Many good movies start as a novel before being adapted to the stage then filmed for the screen. Journey's End is a case in point and while I have not indulged in either the book or the play, the cinema retell is brilliantly powerful. I'm only sorry I didn't save my viewing till Remembrance Day. Hopefully it will become an annual tribute film for the millions of lives lost between 1914 - 1918. Sam Claflin as Cpt Stanhope and Paul Bettany as the stolid Lt Osborne lead a platoon who are rostered to the frontline just prior to a german push. Journey's End, using mainly the chemistry Stanhope displays with his company, will quite simply take you into the mud and the grime of the trenches, insist you experience the sheer fear and bravery of men about to die, or if they survive, return to their loved ones a mere shell of the men they once were. 10GUMS.    

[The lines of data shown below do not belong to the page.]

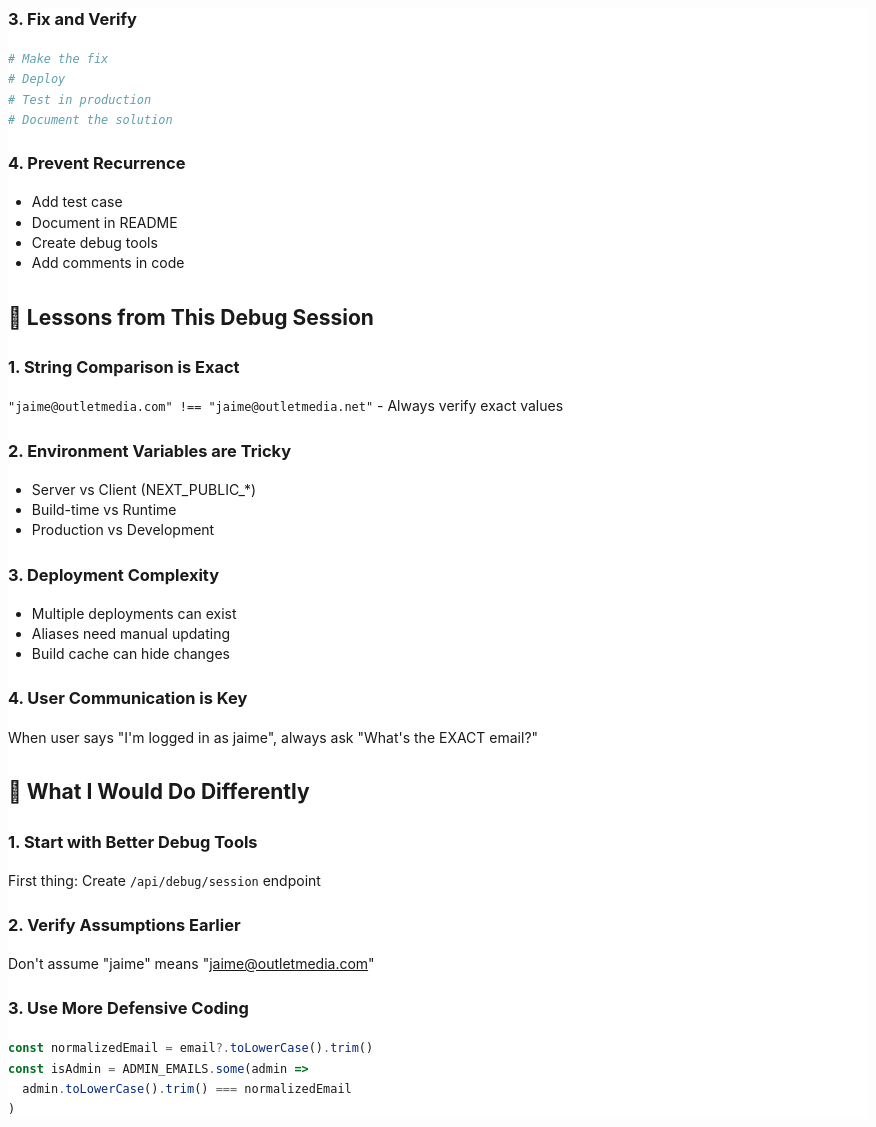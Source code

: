 ### 3. Fix and Verify
```bash
# Make the fix
# Deploy
# Test in production
# Document the solution
```

### 4. Prevent Recurrence
- Add test case
- Document in README
- Create debug tools
- Add comments in code

## 📝 Lessons from This Debug Session

### 1. String Comparison is Exact
`"jaime@outletmedia.com" !== "jaime@outletmedia.net"` - Always verify exact values

### 2. Environment Variables are Tricky
- Server vs Client (NEXT_PUBLIC_*)
- Build-time vs Runtime
- Production vs Development

### 3. Deployment Complexity
- Multiple deployments can exist
- Aliases need manual updating
- Build cache can hide changes

### 4. User Communication is Key
When user says "I'm logged in as jaime", always ask "What's the EXACT email?"

## 🔮 What I Would Do Differently

### 1. Start with Better Debug Tools
First thing: Create `/api/debug/session` endpoint

### 2. Verify Assumptions Earlier
Don't assume "jaime" means "jaime@outletmedia.com"

### 3. Use More Defensive Coding
```typescript
const normalizedEmail = email?.toLowerCase().trim()
const isAdmin = ADMIN_EMAILS.some(admin => 
  admin.toLowerCase().trim() === normalizedEmail
)
```
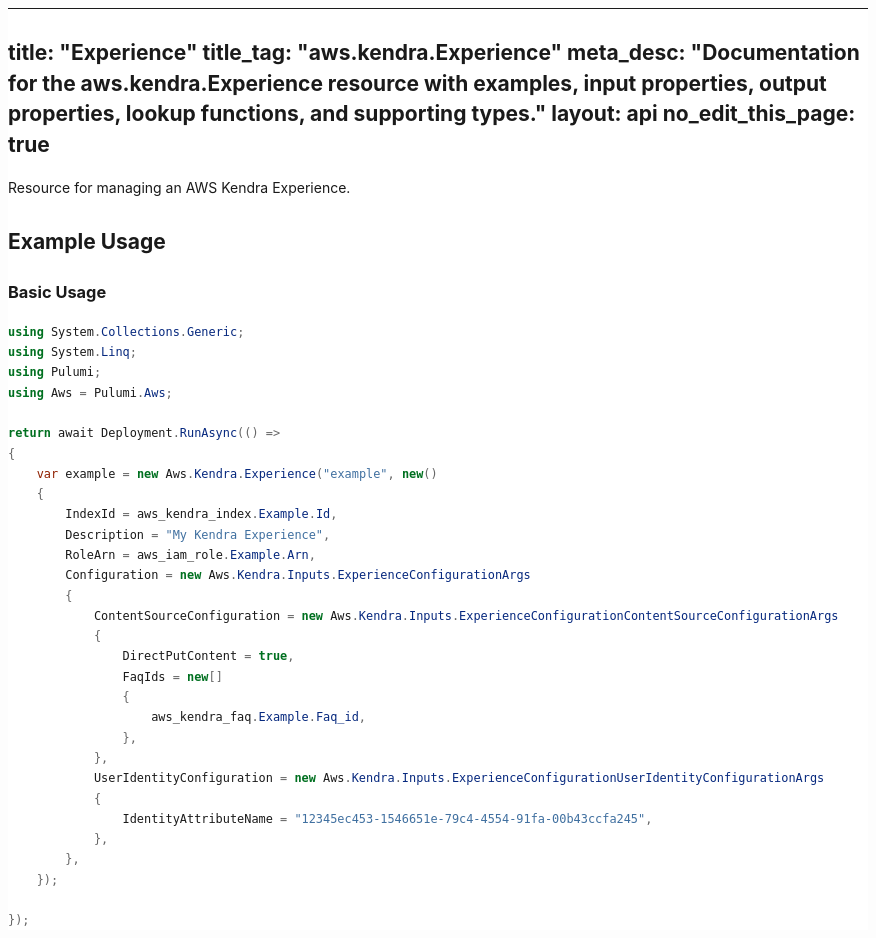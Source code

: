 
---
title: "Experience"
title_tag: "aws.kendra.Experience"
meta_desc: "Documentation for the aws.kendra.Experience resource with examples, input properties, output properties, lookup functions, and supporting types."
layout: api
no_edit_this_page: true
---






Resource for managing an AWS Kendra Experience.

<div><pulumi-examples>

## Example Usage

<div><pulumi-chooser type="language" options="typescript,python,go,csharp,java,yaml"></pulumi-chooser></div>


### Basic Usage


<div>
<pulumi-choosable type="language" values="csharp">

```csharp
using System.Collections.Generic;
using System.Linq;
using Pulumi;
using Aws = Pulumi.Aws;

return await Deployment.RunAsync(() => 
{
    var example = new Aws.Kendra.Experience("example", new()
    {
        IndexId = aws_kendra_index.Example.Id,
        Description = "My Kendra Experience",
        RoleArn = aws_iam_role.Example.Arn,
        Configuration = new Aws.Kendra.Inputs.ExperienceConfigurationArgs
        {
            ContentSourceConfiguration = new Aws.Kendra.Inputs.ExperienceConfigurationContentSourceConfigurationArgs
            {
                DirectPutContent = true,
                FaqIds = new[]
                {
                    aws_kendra_faq.Example.Faq_id,
                },
            },
            UserIdentityConfiguration = new Aws.Kendra.Inputs.ExperienceConfigurationUserIdentityConfigurationArgs
            {
                IdentityAttributeName = "12345ec453-1546651e-79c4-4554-91fa-00b43ccfa245",
            },
        },
    });

});
```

No. 94 (2018) Sometimes, Always Never October 30th.

Film No 94 (2018) Oct. 28th.  1.45PM  PALACE CINEMAS Raine Square,  Perth City . 

"When ever you make a decision, what ever you choose, there's another universe somewhere where you've made the opposite choice." (Alan philosophises with Pete on one of their road trips).

I loved this film but how can I love a film like Sometimes Always Never but not be totally sure I understood it? I suppose because of the comic, free-wheeling nature by which the script depicts its characters so coherently and with such entertainment. Alan (Bill Nighy) could be the perfect scrabble letter in a complicated game but it's son Peter (Sam Riley), keen to salvage a relationship with his pre-occupied father (Nighy) who holds the triple letter X. The theme revolves around repatriation and the need for a son (Peter) to move on, but only after he mends the rickety fence that is his love for his father. Frank Cottrell Boyce's (Hilary and Jackie) script is smart, witty and insightful. This quirky film, while not perfect, is delightfully amusing with lots to say - I've got it pretty well pegged, I think! 9GUMS.


Sunday, 4 November 2018

No. 93 (2018) Jirga October 28th.

Film No 93 (2018) Oct. 28th.  4:50 PM  LUNA PALACE Leederville . 

"It's impossible what you want to do. They'll kill you" (Mike's Kabul contact issues advice he knows Mike will never heed).

Jirga is a fine example of highly engaging, minimalist film making. Listening to writer/ director Ben Gilmours story about how he got Jirga to the screen is a story in itself. Sam Smith underplays repentant ex-fighter Mike Wheeler to perfection, as a single camera follows his attempt to return, 3 years later, to the Afghan village and the family he wishes to confess his sins to. We travel with Mike across the harsh but beautiful landscape with first, his driver (Sher Alam Miskeen Ustad) then into the hands of the Taliban. It's a gritty adventure, literally, one can nearly smell Afghanistan's dust. Shot on one hand-held Digi-cam, reinforced by a script driven by visuals more than dialogue, Jirga tries to be nothing more than an underplayed adventure with a beating heart. Smith may well be on the precipice of a bright future. 8GUMS



Thursday, 1 November 2018

No. 96 (2018) Hendi & Hormoz (Iranian Film Fest. Luna Cinemas Perth) Oct 30th.

Film No 96 (2018) Oct. 30th.  1:00 AM Private Preview Screening @ Home via Vimeo link . 

"At school, do not talk to anyone about what is going on between you and your husband".(Hendi's mother issues some advice of a social nature to her daughter).

Yet another film from Iran's rich film landscape. Hendi & Hormoz had me hoping against all hope that this young couple could make it in the harsh world unfolding before them. Thirteen year old Hendi is married off to sixteen year old Hormoz in their little coastal industrial village. They are a sweet, playful couple who deserve to live as teenagers, without the complication of a forced marriage. Hormoz wants to be a provider but doors are continually slammed in his face. Then when their responsibilities escalate Hormos makes a decision which has us all holding our breath in the vain hope that the couple will prevail. It's a wonderful window into the art world of a country whose government is so strict about what can be produced. 9GUMS.